El sol de la tarde en la fachada del instituto San Isidoro.
Los libros.
El chocolate, que engorda, y el tabaco, que enferma.
Los bares de mi juventud, de los que apenas sobreviven tres o cuatro. El Dueñas, el Vizcaíno, la Rebotica, el Tremendo.
Contar dinero.
Pensar en lo agradable que sería dar un paseo por el campo o por la playa. Pensarlo y no hacerlo.
Soñar que voy en bicicleta.
El ajedrez.
Hablar de esto y de lo otro con alguien que sepa, sin pedantería, quién fue Tarkovski o Rulfo.
La bohemia a tragos cortos.
Posponer sine die el estudio de la lógica.
Los comics de ciencia ficción de los años setenta y ochenta.
Lo ruso. Los escritores rusos. Los cartelistas soviéticos. La arquitectura soviética. Etc.
Las miniaturas medievales.
La calle Atienza, de la que nunca he salido.
El bourbon.
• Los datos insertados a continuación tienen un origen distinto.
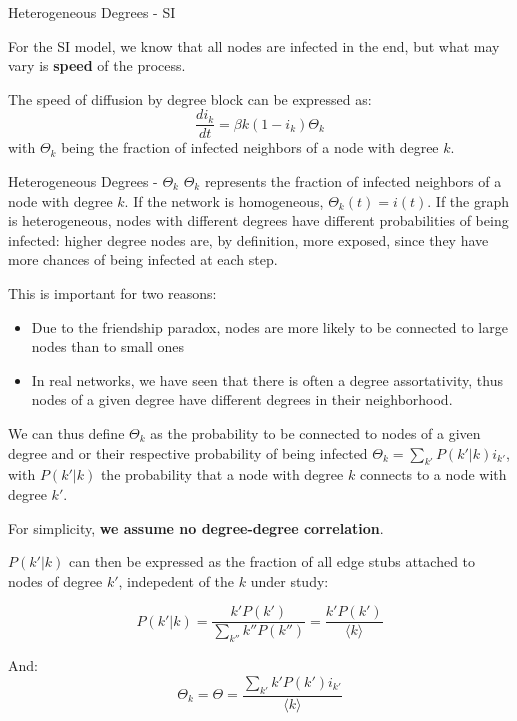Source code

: \documentclass[a4paper,11pt]{book}
\begin{document}
\begin{textbox}{Heterogeneous Degrees - SI}


For the SI model, we know that all nodes are infected in the end, but what may vary is \textbf{speed} of the process.

The speed of diffusion by degree block can be expressed as:
\[
\frac{di_k}{dt}= \beta k(1-i_k) \Theta_k
\]
with $\Theta_k$ being the fraction of infected neighbors of a node with degree $k$.

\end{textbox}


\begin{textbox}{Heterogeneous Degrees - $\Theta_k$}
$\Theta_k$ represents the fraction of infected neighbors of a node with degree $k$. If the network is homogeneous, $\Theta_k(t)=i(t)$. If the graph is heterogeneous, nodes with different degrees have different probabilities of being infected: higher degree nodes are, by definition, more exposed, since they have more chances of being infected at each step. 

This is important for two reasons:
\begin{itemize}
    \item Due to the friendship paradox, nodes are more likely to be connected to large nodes than to small ones
    \item In real networks, we have seen that there is often a degree assortativity, thus nodes of a given degree have different degrees in their neighborhood.
\end{itemize}

We can thus define $\Theta_k$ as the probability to be connected to nodes of a given degree and or their respective probability of being infected $\Theta_k=\sum_{k'}P(k'|k)i_{k'}$, with $P(k'|k)$ the probability that a node with degree $k$ connects to a node with degree $k'$.

For simplicity, \textbf{we assume no degree-degree correlation}.

$P(k'|k)$ can then be expressed as the fraction of all edge stubs attached to nodes of degree $k'$, indepedent of the $k$ under study:

\[
P(k'|k)=\frac{k'P(k')}{\sum_{k''}k''P(k'')}=\frac{k'P(k')}{\langle k \rangle}
\]

And: 
\[
\Theta_k=\Theta= \frac{\sum_{k'}k' P(k')i_{k'}}{\langle k \rangle}
\]


\end{textbox}
\end{document}
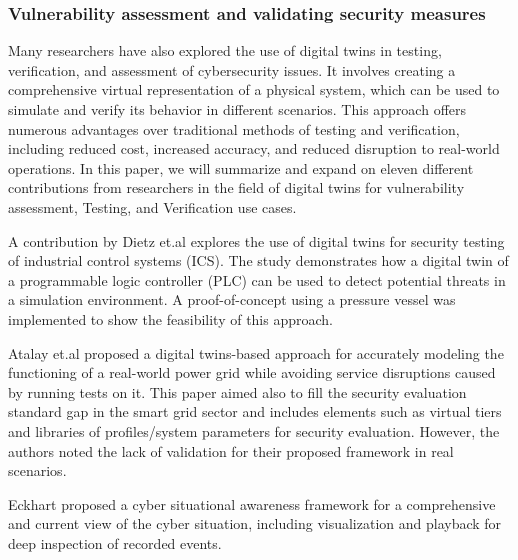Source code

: \subsubsection{Vulnerability assessment and validating security measures}

Many researchers have also explored the use of digital twins in testing, verification, and assessment of cybersecurity issues. It involves creating a comprehensive virtual representation of a physical system, which can be used to simulate and verify its behavior in different scenarios. This approach offers numerous advantages over traditional methods of testing and verification, including reduced cost\cite{franciaDigitalTwinsIndustrial2021, jiaqiliSpaceSpiderHyper2022, shitoleRealTimeDigitalTwin2021, maillet-contozEndtoendSecurityValidation2020}, increased accuracy\cite{sugumarAssessmentMethodDetecting2019, atalayDigitalTwinsApproach2020}, and reduced disruption \cite{franciaDigitalTwinsIndustrial2021, atalayDigitalTwinsApproach2020, adrienbacueDigitalTwinsEnhanced2022} to real-world operations.  
In this paper, we will summarize and expand on eleven different contributions from researchers in the field of digital twins for vulnerability assessment, Testing, and Verification use cases.  

A contribution by Dietz et.al\cite{dietzEmployingDigitalTwins2022} explores the use of digital twins for security testing of industrial control systems (ICS). The study demonstrates how a digital twin of a programmable logic controller (PLC) can be used to detect potential threats in a simulation environment. A proof-of-concept using a pressure vessel was implemented to show the feasibility of this approach.  

Atalay et.al \cite{atalayDigitalTwinsApproach2020} proposed a digital twins-based approach for accurately modeling the functioning of a real-world power grid while avoiding service disruptions caused by running tests on it. This paper aimed also to fill the security evaluation standard gap in the smart grid sector and includes elements such as virtual tiers and libraries of profiles/system parameters for security evaluation. However, the authors noted the lack of validation for their proposed framework in real scenarios.  

Eckhart \cite{eckhartEnhancingCyberSituational2019} proposed a cyber situational awareness framework for a comprehensive and current view of the cyber situation, including visualization and playback for deep inspection of recorded events.  


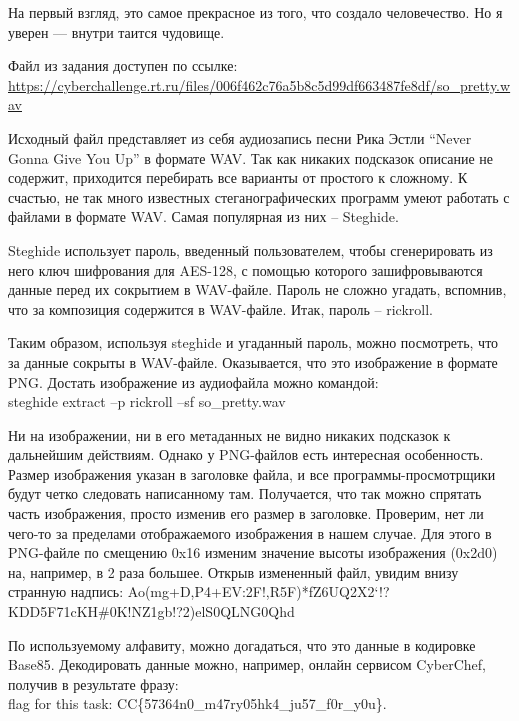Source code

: 
На первый взгляд, это самое прекрасное из того, что создало человечество. Но я уверен — внутри таится чудовище.

Файл из задания доступен по ссылке: \url{https://cyberchallenge.rt.ru/files/006f462c76a5b8c5d99df663487fe8df/so_pretty.wav}

\solutionSection

Исходный файл представляет из себя аудиозапись песни Рика Эстли “Never Gonna Give You Up” в формате WAV. Так как никаких подсказок описание не содержит, приходится перебирать все варианты от простого к сложному. К счастью, не так много известных стеганографических программ умеют работать с файлами в формате WAV. Самая популярная из них – Steghide.

Steghide использует пароль, введенный пользователем, чтобы сгенерировать из него ключ шифрования для AES-128, с помощью которого зашифровываются данные перед их сокрытием в WAV-файле. Пароль не сложно угадать, вспомнив, что за композиция содержится в WAV-файле. Итак, пароль – rickroll.


Таким образом, используя steghide и угаданный пароль, можно посмотреть, что за данные сокрыты в WAV-файле. Оказывается, что это изображение в формате PNG. Достать изображение из аудиофайла можно командой:\\
steghide extract –p rickroll –sf so\_pretty.wav

Ни на изображении, ни в его метаданных не видно никаких подсказок к дальнейшим действиям. Однако у PNG-файлов есть интересная особенность. Размер изображения указан в заголовке файла, и все программы-просмотрщики будут четко следовать написанному там. Получается, что так можно спрятать часть изображения, просто изменив его размер в заголовке. Проверим, нет ли чего-то за пределами отображаемого изображения в нашем случае. Для этого в PNG-файле по смещению 0x16 изменим значение высоты изображения (0x2d0) на, например, в 2 раза большее. Открыв измененный файл, увидим внизу странную надпись: 
Ao(mg+D,P4+EV:2F!,R5F)*fZ6UQ2X2`!?KDD5F71cKH\#0K!NZ1gb!?2)elS0QLNG0Qhd

По используемому алфавиту, можно догадаться, что это данные в кодировке Base85. Декодировать данные можно, например, онлайн сервисом CyberChef, получив в результате фразу:\\
flag for this task: CC\{57364n0\_m47ry05hk4\_ju57\_f0r\_y0u\}.

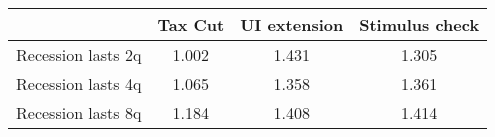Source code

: \begin{tabular}{@{}lccc@{}} 
\toprule 
& Tax Cut    & UI extension    & Stimulus check    \\  \midrule 
Recession lasts 2q &1.002  & 1.431  & 1.305     \\ 
Recession lasts 4q &1.065  & 1.358  & 1.361     \\ 
Recession lasts 8q &1.184  & 1.408  & 1.414     \\ 
\end{tabular}  
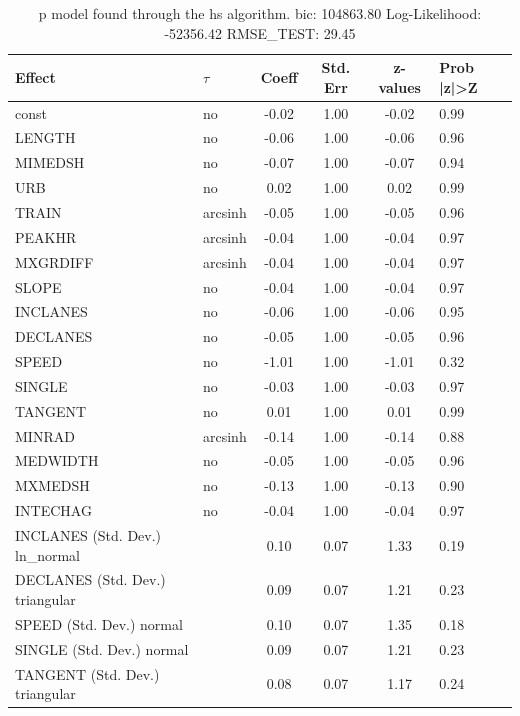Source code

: \begin{table}
	\caption{p model found through the hs algorithm. bic: 104863.80 Log-Likelihood: -52356.42 RMSE_TEST: 29.45}
	\begin{center}
		\begin{tabular}{|l|l|c|c|c|l|}
			\hline
			Effect & $\tau$ & Coeff & Std. Err & z-values & Prob |z|>Z \\
			\hline
			const & no & -0.02 & 1.00 & -0.02 & 0.99 \\
			\hline
			LENGTH & no & -0.06 & 1.00 & -0.06 & 0.96 \\
			\hline
			MIMEDSH & no & -0.07 & 1.00 & -0.07 & 0.94 \\
			\hline
			URB & no & 0.02 & 1.00 & 0.02 & 0.99 \\
			\hline
			TRAIN & arcsinh & -0.05 & 1.00 & -0.05 & 0.96 \\
			\hline
			PEAKHR & arcsinh & -0.04 & 1.00 & -0.04 & 0.97 \\
			\hline
			MXGRDIFF & arcsinh & -0.04 & 1.00 & -0.04 & 0.97 \\
			\hline
			SLOPE & no & -0.04 & 1.00 & -0.04 & 0.97 \\
			\hline
			INCLANES & no & -0.06 & 1.00 & -0.06 & 0.95 \\
			\hline
			DECLANES & no & -0.05 & 1.00 & -0.05 & 0.96 \\
			\hline
			SPEED & no & -1.01 & 1.00 & -1.01 & 0.32 \\
			\hline
			SINGLE & no & -0.03 & 1.00 & -0.03 & 0.97 \\
			\hline
			TANGENT & no & 0.01 & 1.00 & 0.01 & 0.99 \\
			\hline
			MINRAD & arcsinh & -0.14 & 1.00 & -0.14 & 0.88 \\
			\hline
			MEDWIDTH & no & -0.05 & 1.00 & -0.05 & 0.96 \\
			\hline
			MXMEDSH & no & -0.13 & 1.00 & -0.13 & 0.90 \\
			\hline
			INTECHAG & no & -0.04 & 1.00 & -0.04 & 0.97 \\
			\hline
			INCLANES (Std. Dev.) ln_normal &  & 0.10 & 0.07 & 1.33 & 0.19 \\
			\hline
			DECLANES (Std. Dev.) triangular &  & 0.09 & 0.07 & 1.21 & 0.23 \\
			\hline
			SPEED (Std. Dev.) normal &  & 0.10 & 0.07 & 1.35 & 0.18 \\
			\hline
			SINGLE (Std. Dev.) normal &  & 0.09 & 0.07 & 1.21 & 0.23 \\
			\hline
			TANGENT (Std. Dev.) triangular &  & 0.08 & 0.07 & 1.17 & 0.24 \\

\end{tabular}
\end{center}
\end{table}
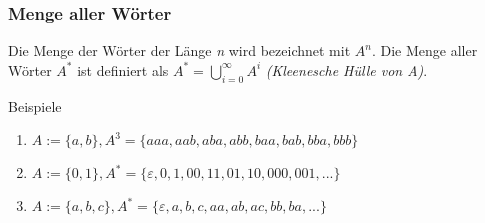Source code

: \begin{frame}
  \frametitle{Menge aller Wörter}
  \begin{definition}
    Die Menge der Wörter der Länge \emph{n} wird bezeichnet mit $A^n$. Die Menge aller Wörter $A^*$ ist definiert als $A^* = \bigcup \limits^{\infty}_{i=0} A^i$ \emph{(Kleenesche Hülle von A)}.
  \end{definition}
  \begin{exampleblock}{Beispiele}
    \begin{enumerate}
      \item $A := \{a, b\}, A^3 = \{aaa, aab, aba, abb, baa, bab, bba, bbb\}$
      \item $A := \{0, 1\}, A^* = \{\varepsilon, 0, 1, 00, 11, 01, 10, 000, 001, ...\}$
      \item $A := \{a, b, c\}, A^* = \{\varepsilon, a, b, c, aa, ab, ac, bb, ba, ...\}$
    \end{enumerate}
  \end{exampleblock}
\end{frame}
Jim Beam o en su defecto Four Roses.
El valor de los toreros.
La televisión en blanco y negro.
Reencontrarme después de muchos años con algún amigo de la infancia y comprobar con alegría que seguimos siendo niños.
La canción Never Marry a Railroad Man y la mujer que la canta.
Los juguetes mecánicos antiguos.
La moda masculina de mediados del siglo XIX.
Imaginar que soy William Faulkner, pero no a todas horas.